Submitting a form with JQuery Ajax results in multiple requests (and submissions)

限于喜欢 提交于 2019-12-21 02:46:18

问题


I have run into an issue with JQuery form submissions and have found no answers anywhere . If someone could shed some light on this, it would be highly appreciated.

The issue: The first time I submit the form, it works fine. But if I submit the same form a second time, it sends 2 requests, 3 requests the third time, and so forth.

Script:

    function postInvokeFunctionForm(functionId){
      var formId = "#"+functionId+"-form";
      var formUrl = "invokeFunction.html?functionId="+functionId
      $(formId).submit(
        function(){
            $.ajax({
                type: 'POST',
                url: formUrl,
                data: $(formId).serialize(),
                success: function (data){
                 alert('successfully invoked function!' + data);
                }
            });
            return false;
           }
        );
   }

Dynamically generated form:

<form action="" method="post" id="xxxxx-form" class="invokeFunctionForm">
<input name="functionId" value="xxxxx" readonly="readonly" style="visibility: hidden;" type="text">
<input value="Invoke" onclick="postInvokeFunctionForm(xxxxx);" type="submit">
</form>

This obviously is undesirable. The only solution I can think of, id to re-render the (dynamically generated) form after being submitted, but that would be an expensive operation.

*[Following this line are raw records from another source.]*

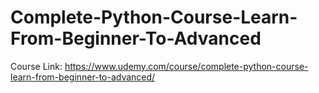 # Complete-Python-Course-Learn-From-Beginner-To-Advanced

Course Link: https://www.udemy.com/course/complete-python-course-learn-from-beginner-to-advanced/
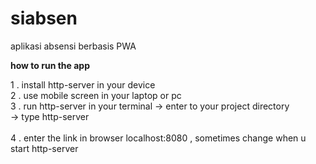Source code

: # siabsen

aplikasi absensi berbasis PWA  </br>

<b>how to run the app</b>  </br>

1 . install http-server in your device </br>
2 . use mobile screen in your laptop or pc </br>
3 . run http-server in your terminal
        -> enter to your project directory <br>
        -> type http-server <br>
     </br> 
4 . enter the link in browser localhost:8080 , sometimes change when u start http-server </br>
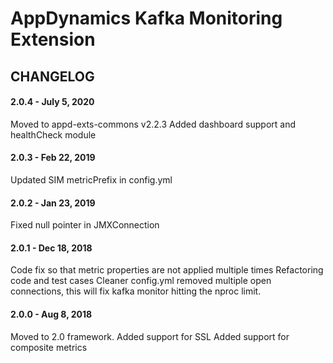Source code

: # AppDynamics Kafka Monitoring Extension 
## CHANGELOG

#### 2.0.4 - July 5, 2020
Moved to appd-exts-commons v2.2.3
Added dashboard support and healthCheck module

#### 2.0.3 - Feb 22, 2019
Updated SIM metricPrefix in config.yml
#### 2.0.2 - Jan 23, 2019
Fixed null pointer in JMXConnection
#### 2.0.1 - Dec 18, 2018
Code fix so that metric properties are not applied multiple times
Refactoring code and test cases
Cleaner config.yml
removed multiple open connections, this will fix kafka monitor hitting the nproc limit.
#### 2.0.0 - Aug 8, 2018
Moved to 2.0 framework.
Added support for SSL
Added support for composite metrics
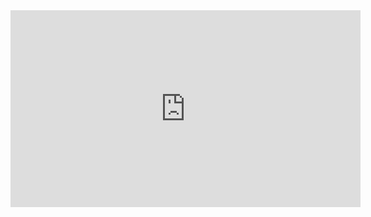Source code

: <iframe width="560" height="315" src="https://www.youtube.com/embed/B_pY-cV1Hao?si=GyxpIFFm3ZPWW1fK" title="YouTube video player" frameborder="0" allow="accelerometer; autoplay; clipboard-write; encrypted-media; gyroscope; picture-in-picture; web-share" referrerpolicy="strict-origin-when-cross-origin" allowfullscreen></iframe>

Is this a known issue with JQuery ajax submissions or am I missing something obvious? Is there perhaps some form of recursion taking place?

Thanks.


回答1:


Each time you click the button, the code is calling your function. In that function the line $(formId).submit(...); is binding the event to the form's submit action. This happens every time you click, adding multiple "submit" events to the form. You need to unbind the action first. So you could call $(formId).unbind('submit').submit(...); instead.




回答2:


When you do this

$(formId).submit(function(){})

You are adding the function to the submit event. When you click in the submit button you are adding a this function and submitting through the default behavior of input type="submit". When you click again you add the same function to the submit event. So when you click one time you have one function in the submit event, when you click two times you have two functions.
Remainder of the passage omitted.